The Myhill-Nerode theorem suggests that a language $L\subseteq \Sigma^*$ is regular iff $L$ has a finte index, and this clearly implies that a regular language has a finite index. So let's prove this direction of the Myhill-Nerode theorem directly. Assume that a language $L$ is regular, and let $\mathcal{A} = \langle Q, \Sigma, q_0, \delta, F\rangle$ be a DFA for it.

The idea is to relate the state-space of $\mathcal{A}$ and the Myhill-Nerode equivalence classes. Intuitively, if reading two prefixes in $\mathcal{A}$ leads to the same state $q$, then the acceptance of the rest of the input is determined only based on $q$, and the suffix to be read. Thus, there is no separating suffix between words that lead to the same state. To capture this intuition formally, we define an equivalence relation, denoted $\sim_{\mathcal{A}}$ over $\Sigma^*$ as follows. For every two words $x, y \in \Sigma^*$, we say that $x \sim_{\mathcal{A}} y$ iff $\delta^*(q_0, x) = \delta^*(q_0, y)$. In words, $x$ and $y$ are equivalent iff the automaton $\mathcal{A}$ reaches the same states upon reading $x$ and $y$.

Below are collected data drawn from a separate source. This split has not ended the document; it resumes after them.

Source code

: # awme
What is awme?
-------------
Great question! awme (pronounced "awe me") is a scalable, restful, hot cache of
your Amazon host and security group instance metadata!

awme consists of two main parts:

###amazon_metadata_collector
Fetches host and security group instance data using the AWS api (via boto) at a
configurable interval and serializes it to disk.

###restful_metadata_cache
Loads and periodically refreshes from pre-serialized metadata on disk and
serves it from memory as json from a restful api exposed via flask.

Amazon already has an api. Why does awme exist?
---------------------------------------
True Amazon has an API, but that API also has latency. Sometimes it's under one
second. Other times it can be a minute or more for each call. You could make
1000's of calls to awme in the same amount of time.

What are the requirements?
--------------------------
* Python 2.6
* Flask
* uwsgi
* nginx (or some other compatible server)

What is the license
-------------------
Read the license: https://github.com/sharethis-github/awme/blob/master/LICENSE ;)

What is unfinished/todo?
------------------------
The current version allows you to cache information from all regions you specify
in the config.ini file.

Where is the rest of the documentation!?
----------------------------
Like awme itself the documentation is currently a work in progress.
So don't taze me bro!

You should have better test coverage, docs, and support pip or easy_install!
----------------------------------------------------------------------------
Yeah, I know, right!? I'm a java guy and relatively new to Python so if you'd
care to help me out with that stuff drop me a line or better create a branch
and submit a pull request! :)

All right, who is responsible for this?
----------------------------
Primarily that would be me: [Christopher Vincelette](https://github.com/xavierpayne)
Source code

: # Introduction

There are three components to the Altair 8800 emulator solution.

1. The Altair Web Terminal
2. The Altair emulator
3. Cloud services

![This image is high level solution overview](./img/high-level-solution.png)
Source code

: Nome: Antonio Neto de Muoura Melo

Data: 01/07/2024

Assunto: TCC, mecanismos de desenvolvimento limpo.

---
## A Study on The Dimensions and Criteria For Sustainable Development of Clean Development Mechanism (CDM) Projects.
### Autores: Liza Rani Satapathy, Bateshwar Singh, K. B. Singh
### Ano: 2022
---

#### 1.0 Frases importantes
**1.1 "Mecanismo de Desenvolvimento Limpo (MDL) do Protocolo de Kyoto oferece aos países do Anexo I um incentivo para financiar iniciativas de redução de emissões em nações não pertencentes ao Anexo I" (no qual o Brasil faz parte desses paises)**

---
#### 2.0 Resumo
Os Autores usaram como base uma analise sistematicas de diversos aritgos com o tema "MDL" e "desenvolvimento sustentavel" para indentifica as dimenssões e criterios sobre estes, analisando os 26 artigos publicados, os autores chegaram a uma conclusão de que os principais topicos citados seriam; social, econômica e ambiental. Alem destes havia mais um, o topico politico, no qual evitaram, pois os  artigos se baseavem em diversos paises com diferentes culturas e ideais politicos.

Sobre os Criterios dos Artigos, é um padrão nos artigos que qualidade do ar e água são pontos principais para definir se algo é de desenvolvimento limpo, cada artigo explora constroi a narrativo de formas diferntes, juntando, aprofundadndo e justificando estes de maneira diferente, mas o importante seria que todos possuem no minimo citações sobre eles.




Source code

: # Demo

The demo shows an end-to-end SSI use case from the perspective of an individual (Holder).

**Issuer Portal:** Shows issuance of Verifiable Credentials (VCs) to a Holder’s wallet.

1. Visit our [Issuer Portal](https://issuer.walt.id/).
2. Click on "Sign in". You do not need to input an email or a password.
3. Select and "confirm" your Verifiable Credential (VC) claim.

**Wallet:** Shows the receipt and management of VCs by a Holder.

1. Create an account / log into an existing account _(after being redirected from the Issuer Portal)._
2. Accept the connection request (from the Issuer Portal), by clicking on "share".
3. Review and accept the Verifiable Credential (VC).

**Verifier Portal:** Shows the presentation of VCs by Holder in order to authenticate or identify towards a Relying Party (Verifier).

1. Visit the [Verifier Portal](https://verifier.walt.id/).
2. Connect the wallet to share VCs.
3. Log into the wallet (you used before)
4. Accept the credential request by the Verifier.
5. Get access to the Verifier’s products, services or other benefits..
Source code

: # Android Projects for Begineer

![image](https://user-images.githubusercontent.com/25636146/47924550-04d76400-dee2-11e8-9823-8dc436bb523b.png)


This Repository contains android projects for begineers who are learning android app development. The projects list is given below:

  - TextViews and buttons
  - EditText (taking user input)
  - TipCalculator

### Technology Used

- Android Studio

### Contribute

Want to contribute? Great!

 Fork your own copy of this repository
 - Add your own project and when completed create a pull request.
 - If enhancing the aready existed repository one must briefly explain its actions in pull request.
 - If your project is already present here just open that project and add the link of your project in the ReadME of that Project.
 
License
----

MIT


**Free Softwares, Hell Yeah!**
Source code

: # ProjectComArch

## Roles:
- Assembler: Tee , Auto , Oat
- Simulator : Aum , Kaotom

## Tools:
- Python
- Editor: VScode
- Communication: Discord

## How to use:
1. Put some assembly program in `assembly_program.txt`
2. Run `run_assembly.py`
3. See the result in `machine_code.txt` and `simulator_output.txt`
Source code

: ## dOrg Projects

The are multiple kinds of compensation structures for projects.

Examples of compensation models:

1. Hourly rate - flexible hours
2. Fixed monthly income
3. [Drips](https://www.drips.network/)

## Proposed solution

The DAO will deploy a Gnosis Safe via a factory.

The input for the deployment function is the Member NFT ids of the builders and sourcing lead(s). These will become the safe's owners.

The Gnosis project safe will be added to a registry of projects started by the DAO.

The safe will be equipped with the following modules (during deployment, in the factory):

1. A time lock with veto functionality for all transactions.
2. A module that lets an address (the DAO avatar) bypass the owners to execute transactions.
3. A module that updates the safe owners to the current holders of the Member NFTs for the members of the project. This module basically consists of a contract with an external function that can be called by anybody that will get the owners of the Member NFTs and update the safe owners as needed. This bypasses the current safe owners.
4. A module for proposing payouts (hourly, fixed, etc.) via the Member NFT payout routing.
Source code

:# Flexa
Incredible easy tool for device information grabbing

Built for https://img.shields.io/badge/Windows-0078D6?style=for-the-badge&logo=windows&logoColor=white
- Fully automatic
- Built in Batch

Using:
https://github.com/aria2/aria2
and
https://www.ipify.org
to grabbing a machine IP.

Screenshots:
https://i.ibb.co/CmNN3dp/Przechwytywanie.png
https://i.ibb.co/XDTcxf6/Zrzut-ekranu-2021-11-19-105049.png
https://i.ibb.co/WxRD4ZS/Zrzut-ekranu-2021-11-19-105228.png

The following lemma can be proved by induction and I leave it to you.

Lemma: $\delta^*(q, u\cdot v) = \delta^*(\delta^*(q, u), v)$, for every state $q$ and words $u$ and $v$.

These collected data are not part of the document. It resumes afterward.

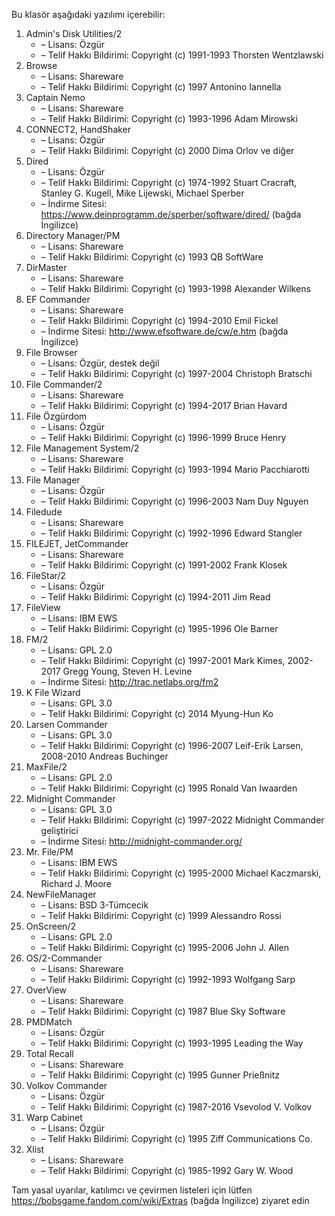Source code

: Bu klasör aşağıdaki yazılımı içerebilir:

1. Admin's Disk Utilities/2
   - – Lisans: Özgür
   - – Telif Hakkı Bildirimi: Copyright (c) 1991-1993 Thorsten Wentzlawski
2. Browse
   - – Lisans: Shareware
   - – Telif Hakkı Bildirimi: Copyright (c) 1997 Antonino Iannella
3. Captain Nemo
   - – Lisans: Shareware
   - – Telif Hakkı Bildirimi: Copyright (c) 1993-1996 Adam Mirowski
4. CONNECT2, HandShaker
   - – Lisans: Özgür
   - – Telif Hakkı Bildirimi: Copyright (c) 2000 Dima Orlov ve diğer
5. Dired
   - – Lisans: Özgür
   - – Telif Hakkı Bildirimi: Copyright (c) 1974-1992 Stuart Cracraft, Stanley G. Kugell, Mike Lijewski, Michael Sperber
   - – İndirme Sitesi: https://www.deinprogramm.de/sperber/software/dired/ (bağda İngilizce)
6. Directory Manager/PM
   - – Lisans: Shareware
   - – Telif Hakkı Bildirimi: Copyright (c) 1993 QB SoftWare
7. DirMaster
   - – Lisans: Shareware
   - – Telif Hakkı Bildirimi: Copyright (c) 1993-1998 Alexander Wilkens
8. EF Commander
   - – Lisans: Shareware
   - – Telif Hakkı Bildirimi: Copyright (c) 1994-2010 Emil Fickel
   - – İndirme Sitesi: http://www.efsoftware.de/cw/e.htm (bağda İngilizce)
9. File Browser
   - – Lisans: Özgür, destek değil
   - – Telif Hakkı Bildirimi: Copyright (c) 1997-2004 Christoph Bratschi
10. File Commander/2
    - – Lisans: Shareware
    - – Telif Hakkı Bildirimi: Copyright (c) 1994-2017 Brian Havard
11. File Özgürdom
    - – Lisans: Özgür
    - – Telif Hakkı Bildirimi: Copyright (c) 1996-1999 Bruce Henry
12. File Management System/2
    - – Lisans: Shareware
    - – Telif Hakkı Bildirimi: Copyright (c) 1993-1994 Mario Pacchiarotti
13. File Manager
    - – Lisans: Özgür
    - – Telif Hakkı Bildirimi: Copyright (c) 1996-2003 Nam Duy Nguyen
14. Filedude
    - – Lisans: Shareware
    - – Telif Hakkı Bildirimi: Copyright (c) 1992-1996 Edward Stangler
15. FILEJET, JetCommander
    - – Lisans: Shareware
    - – Telif Hakkı Bildirimi: Copyright (c) 1991-2002 Frank Klosek
16. FileStar/2
    - – Lisans: Özgür
    - – Telif Hakkı Bildirimi: Copyright (c) 1994-2011 Jim Read
17. FileView
    - – Lisans: IBM EWS
    - – Telif Hakkı Bildirimi: Copyright (c) 1995-1996 Ole Barner
18. FM/2
    - – Lisans: GPL 2.0
    - – Telif Hakkı Bildirimi: Copyright (c) 1997-2001 Mark Kimes, 2002-2017 Gregg Young, Steven H. Levine
    - – İndirme Sitesi: http://trac.netlabs.org/fm2
19. K File Wizard
    - – Lisans: GPL 3.0
    - – Telif Hakkı Bildirimi: Copyright (c) 2014 Myung-Hun Ko
20. Larsen Commander
    - – Lisans: GPL 3.0
    - – Telif Hakkı Bildirimi: Copyright (c) 1996-2007 Leif-Erik Larsen, 2008-2010 Andreas Buchinger
21. MaxFile/2
    - – Lisans: GPL 2.0
    - – Telif Hakkı Bildirimi: Copyright (c) 1995 Ronald Van Iwaarden
22. Midnight Commander
    - – Lisans: GPL 3.0
    - – Telif Hakkı Bildirimi: Copyright (c) 1997-2022 Midnight Commander geliştirici
    - – İndirme Sitesi: http://midnight-commander.org/
23. Mr. File/PM
    - – Lisans: IBM EWS
    - – Telif Hakkı Bildirimi: Copyright (c) 1995-2000 Michael Kaczmarski, Richard J. Moore
24. NewFileManager
    - – Lisans: BSD 3-Tümcecik
    - – Telif Hakkı Bildirimi: Copyright (c) 1999 Alessandro Rossi
25. OnScreen/2
    - – Lisans: GPL 2.0
    - – Telif Hakkı Bildirimi: Copyright (c) 1995-2006 John J. Allen
26. OS/2-Commander
    - – Lisans: Shareware
    - – Telif Hakkı Bildirimi: Copyright (c) 1992-1993 Wolfgang Sarp
27. OverView
    - – Lisans: Shareware
    - – Telif Hakkı Bildirimi: Copyright (c) 1987 Blue Sky Software
28. PMDMatch
    - – Lisans: Özgür
    - – Telif Hakkı Bildirimi: Copyright (c) 1993-1995 Leading the Way
29. Total Recall
    - – Lisans: Shareware
    - – Telif Hakkı Bildirimi: Copyright (c) 1995 Gunner Prießnitz
30. Volkov Commander
    - – Lisans: Özgür
    - – Telif Hakkı Bildirimi: Copyright (c) 1987-2016 Vsevolod V. Volkov
31. Warp Cabinet
    - – Lisans: Özgür
    - – Telif Hakkı Bildirimi: Copyright (c) 1995 Ziff Communications Co.
32. Xlist
    - – Lisans: Shareware
    - – Telif Hakkı Bildirimi: Copyright (c) 1985-1992 Gary W. Wood

Tam yasal uyarılar, katılımcı ve çevirmen listeleri için lütfen https://bobsgame.fandom.com/wiki/Extras (bağda İngilizce) ziyaret edin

Note: I used $\delta^*$ to denote the extension of the transition function $\delta$ to words. Thus, $\delta^*(q, w)$ is the state that is reached from $q$ upon reading the word $w$. (this is a standard extension and can be defined by induction on $w$ -- I leave the details to you).

We next show that:

1. The number of equivalence classes of $\sim_{\mathcal{A}}$ equals $|Q|$.

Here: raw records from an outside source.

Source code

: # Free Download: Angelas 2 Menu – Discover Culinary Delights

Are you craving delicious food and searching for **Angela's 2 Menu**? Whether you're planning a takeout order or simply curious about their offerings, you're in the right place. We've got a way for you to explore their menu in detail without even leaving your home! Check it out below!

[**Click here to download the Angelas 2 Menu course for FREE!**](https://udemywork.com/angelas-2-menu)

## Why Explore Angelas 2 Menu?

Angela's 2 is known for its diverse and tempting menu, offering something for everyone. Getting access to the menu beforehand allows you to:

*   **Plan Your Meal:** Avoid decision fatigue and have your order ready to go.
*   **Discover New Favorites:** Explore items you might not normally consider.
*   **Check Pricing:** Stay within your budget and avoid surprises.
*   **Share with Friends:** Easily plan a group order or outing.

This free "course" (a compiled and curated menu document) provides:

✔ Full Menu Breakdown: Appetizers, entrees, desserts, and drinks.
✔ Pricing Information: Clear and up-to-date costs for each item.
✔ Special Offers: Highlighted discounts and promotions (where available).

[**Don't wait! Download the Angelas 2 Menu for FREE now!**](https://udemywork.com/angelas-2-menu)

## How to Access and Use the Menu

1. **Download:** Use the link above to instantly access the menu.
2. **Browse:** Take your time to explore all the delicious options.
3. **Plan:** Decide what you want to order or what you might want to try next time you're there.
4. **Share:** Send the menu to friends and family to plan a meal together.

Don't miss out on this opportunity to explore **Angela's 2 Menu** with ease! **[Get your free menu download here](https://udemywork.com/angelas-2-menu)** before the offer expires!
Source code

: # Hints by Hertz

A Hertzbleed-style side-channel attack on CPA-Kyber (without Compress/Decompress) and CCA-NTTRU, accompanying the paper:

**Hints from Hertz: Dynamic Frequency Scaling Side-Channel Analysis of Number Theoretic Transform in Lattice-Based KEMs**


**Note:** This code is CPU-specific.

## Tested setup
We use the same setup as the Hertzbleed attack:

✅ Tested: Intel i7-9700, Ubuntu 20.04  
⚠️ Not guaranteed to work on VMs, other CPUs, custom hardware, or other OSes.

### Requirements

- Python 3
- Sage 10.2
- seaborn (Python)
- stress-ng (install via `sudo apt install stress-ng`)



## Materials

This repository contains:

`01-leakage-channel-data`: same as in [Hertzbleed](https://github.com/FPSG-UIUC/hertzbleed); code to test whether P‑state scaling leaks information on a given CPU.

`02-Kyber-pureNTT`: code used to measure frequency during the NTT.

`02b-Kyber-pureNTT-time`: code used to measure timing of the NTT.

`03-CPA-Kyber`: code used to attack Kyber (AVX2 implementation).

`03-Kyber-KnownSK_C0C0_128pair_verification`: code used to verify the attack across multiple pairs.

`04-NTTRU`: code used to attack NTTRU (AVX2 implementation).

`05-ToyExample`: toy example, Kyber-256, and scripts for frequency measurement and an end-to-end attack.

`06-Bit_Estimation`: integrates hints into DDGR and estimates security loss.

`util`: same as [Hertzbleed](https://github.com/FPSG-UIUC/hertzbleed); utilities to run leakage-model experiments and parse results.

2. The Myhill-Nerode equivalence relation w.r.t $L$, which I denote by $\sim_L$, is coarser than the relation $\sim_{\mathcal{A}}$: for every two words $x, y\in \Sigma^*$, if $x\sim_{\mathcal{A}} y$ then $x\sim_L y$.

Note that $2$ implies that the index of $L$ is at most the number of the equivalence classes of $\sim_{\mathcal{A}}$, and thus by $1$ and the fact that $|Q|$ is finite, we get that $L = L(\mathcal{A})$ has a finite index.

Proof of 1 and 2:

1. Follows immediately by the definition of $\sim_{\mathcal{A}}$. Indeed, every state $q$ of $\mathcal{A}$ defines an equivalence class.

2. Assume that $x$ and $y$ are such that $x \sim_{\mathcal{A}} y$. By definition we have that $\delta^*(q_0, x) = \delta^*(q_0, y)$. Let $z\in\Sigma^*$ be a word. We need to show that $xz\in L$ iff $yz\in L$: using the above lemma and what we have so far, we get the following:

$$xz \in L$$ $$\text{iff}$$

$$\delta^*(q_0, xz) \in F$$ $$\text{iff} \ \ (\text{By the lemma})$$

$$\delta^*(\delta^*(q_0, x), z) \in F$$ $$\text{iff} \ \ (\text{By the fact that $\delta^*(q_0, x) = \delta^*(q_0, y)$})$$

$$\delta^*(\delta^*(q_0, y), z) \in F$$ $$\text{iff} \ \ (\text{By the lemma})$$

$$\delta^*(q_0, yz) \in F$$ $$\text{iff}$$

$$yz\in L$$

Thus, $x \sim_L y$ and so we are done.